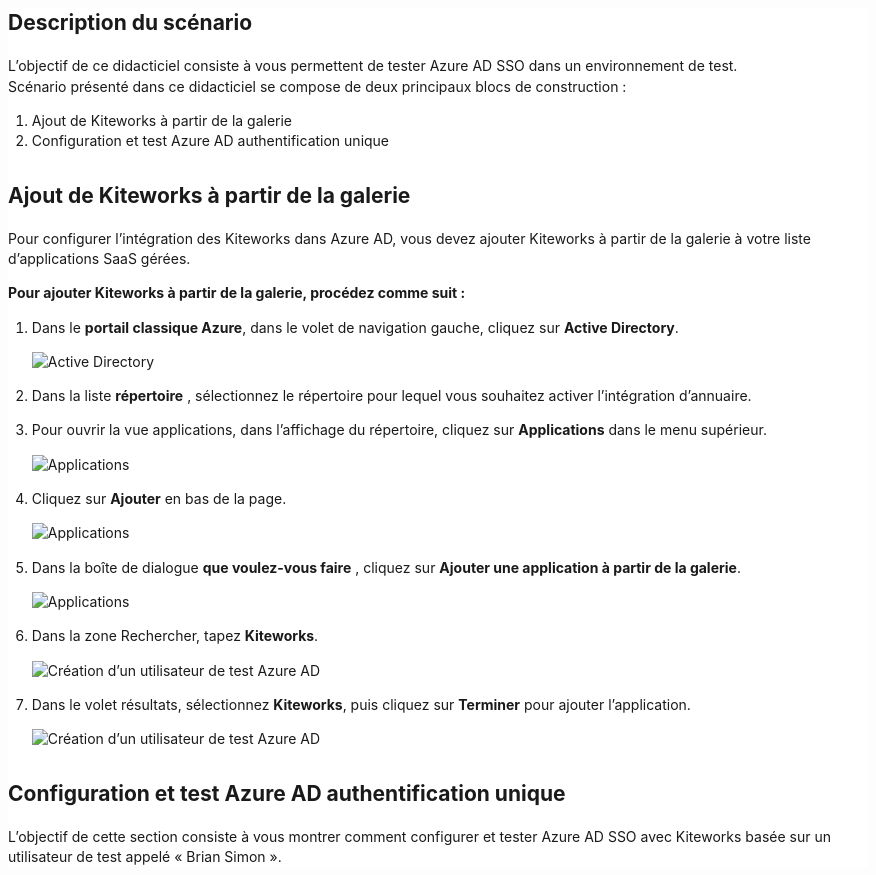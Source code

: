  
## <a name="scenario-description"></a>Description du scénario
L’objectif de ce didacticiel consiste à vous permettent de tester Azure AD SSO dans un environnement de test.  
Scénario présenté dans ce didacticiel se compose de deux principaux blocs de construction :

1. Ajout de Kiteworks à partir de la galerie 
2. Configuration et test Azure AD authentification unique


## <a name="adding-kiteworks-from-the-gallery"></a>Ajout de Kiteworks à partir de la galerie
Pour configurer l’intégration des Kiteworks dans Azure AD, vous devez ajouter Kiteworks à partir de la galerie à votre liste d’applications SaaS gérées.

**Pour ajouter Kiteworks à partir de la galerie, procédez comme suit :**

1. Dans le **portail classique Azure**, dans le volet de navigation gauche, cliquez sur **Active Directory**. 

    ![Active Directory][1]

2. Dans la liste **répertoire** , sélectionnez le répertoire pour lequel vous souhaitez activer l’intégration d’annuaire.

3. Pour ouvrir la vue applications, dans l’affichage du répertoire, cliquez sur **Applications** dans le menu supérieur.

    ![Applications][2]

4. Cliquez sur **Ajouter** en bas de la page.
 
    ![Applications][3]

5. Dans la boîte de dialogue **que voulez-vous faire** , cliquez sur **Ajouter une application à partir de la galerie**.

    ![Applications][4]

6. Dans la zone Rechercher, tapez **Kiteworks**.

    ![Création d’un utilisateur de test Azure AD](./media/active-directory-saas-kiteworks-tutorial/tutorial_kiteworks_01.png)

7. Dans le volet résultats, sélectionnez **Kiteworks**, puis cliquez sur **Terminer** pour ajouter l’application.

    ![Création d’un utilisateur de test Azure AD](./media/active-directory-saas-kiteworks-tutorial/tutorial_kiteworks_02.png)

##  <a name="configuring-and-testing-azure-ad-single-sign-on"></a>Configuration et test Azure AD authentification unique
L’objectif de cette section consiste à vous montrer comment configurer et tester Azure AD SSO avec Kiteworks basée sur un utilisateur de test appelé « Brian Simon ».


[1]: ./media/active-directory-saas-kiteworks-tutorial/tutorial_general_01.png
[2]: ./media/active-directory-saas-kiteworks-tutorial/tutorial_general_02.png
[3]: ./media/active-directory-saas-kiteworks-tutorial/tutorial_general_03.png
[4]: ./media/active-directory-saas-kiteworks-tutorial/tutorial_general_04.png
[6]: ./media/active-directory-saas-kiteworks-tutorial/tutorial_general_05.png
[10]: ./media/active-directory-saas-kiteworks-tutorial/tutorial_general_06.png
[11]: ./media/active-directory-saas-kiteworks-tutorial/tutorial_general_07.png
[20]: ./media/active-directory-saas-kiteworks-tutorial/tutorial_general_100.png
[200]: ./media/active-directory-saas-kiteworks-tutorial/tutorial_general_200.png
[201]: ./media/active-directory-saas-kiteworks-tutorial/tutorial_general_201.png
[203]: ./media/active-directory-saas-kiteworks-tutorial/tutorial_general_203.png
[204]: ./media/active-directory-saas-kiteworks-tutorial/tutorial_general_204.png
[205]: ./media/active-directory-saas-kiteworks-tutorial/tutorial_general_205.png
_____
Activity: Exactly as written, return each line above and leave the pictures behind.

Solution for this exercise:
Source code

:  
## <a name="scenario-description"></a>Description du scénario
L’objectif de ce didacticiel consiste à vous permettent de tester Azure AD SSO dans un environnement de test.  
Scénario présenté dans ce didacticiel se compose de deux principaux blocs de construction :

1. Ajout de Kiteworks à partir de la galerie 
2. Configuration et test Azure AD authentification unique


## <a name="adding-kiteworks-from-the-gallery"></a>Ajout de Kiteworks à partir de la galerie
Pour configurer l’intégration des Kiteworks dans Azure AD, vous devez ajouter Kiteworks à partir de la galerie à votre liste d’applications SaaS gérées.

**Pour ajouter Kiteworks à partir de la galerie, procédez comme suit :**

1. Dans le **portail classique Azure**, dans le volet de navigation gauche, cliquez sur **Active Directory**. 

    ![Active Directory][1]

2. Dans la liste **répertoire** , sélectionnez le répertoire pour lequel vous souhaitez activer l’intégration d’annuaire.

3. Pour ouvrir la vue applications, dans l’affichage du répertoire, cliquez sur **Applications** dans le menu supérieur.

    ![Applications][2]

4. Cliquez sur **Ajouter** en bas de la page.
 
    ![Applications][3]

5. Dans la boîte de dialogue **que voulez-vous faire** , cliquez sur **Ajouter une application à partir de la galerie**.

    ![Applications][4]

6. Dans la zone Rechercher, tapez **Kiteworks**.

    ![Création d’un utilisateur de test Azure AD](./media/active-directory-saas-kiteworks-tutorial/tutorial_kiteworks_01.png)

7. Dans le volet résultats, sélectionnez **Kiteworks**, puis cliquez sur **Terminer** pour ajouter l’application.

    ![Création d’un utilisateur de test Azure AD](./media/active-directory-saas-kiteworks-tutorial/tutorial_kiteworks_02.png)

##  <a name="configuring-and-testing-azure-ad-single-sign-on"></a>Configuration et test Azure AD authentification unique
L’objectif de cette section consiste à vous montrer comment configurer et tester Azure AD SSO avec Kiteworks basée sur un utilisateur de test appelé « Brian Simon ».


[1]: ./media/active-directory-saas-kiteworks-tutorial/tutorial_general_01.png
[2]: ./media/active-directory-saas-kiteworks-tutorial/tutorial_general_02.png
[3]: ./media/active-directory-saas-kiteworks-tutorial/tutorial_general_03.png
[4]: ./media/active-directory-saas-kiteworks-tutorial/tutorial_general_04.png
[6]: ./media/active-directory-saas-kiteworks-tutorial/tutorial_general_05.png
[10]: ./media/active-directory-saas-kiteworks-tutorial/tutorial_general_06.png
[11]: ./media/active-directory-saas-kiteworks-tutorial/tutorial_general_07.png
[20]: ./media/active-directory-saas-kiteworks-tutorial/tutorial_general_100.png
[200]: ./media/active-directory-saas-kiteworks-tutorial/tutorial_general_200.png
[201]: ./media/active-directory-saas-kiteworks-tutorial/tutorial_general_201.png
[203]: ./media/active-directory-saas-kiteworks-tutorial/tutorial_general_203.png
[204]: ./media/active-directory-saas-kiteworks-tutorial/tutorial_general_204.png
[205]: ./media/active-directory-saas-kiteworks-tutorial/tutorial_general_205.png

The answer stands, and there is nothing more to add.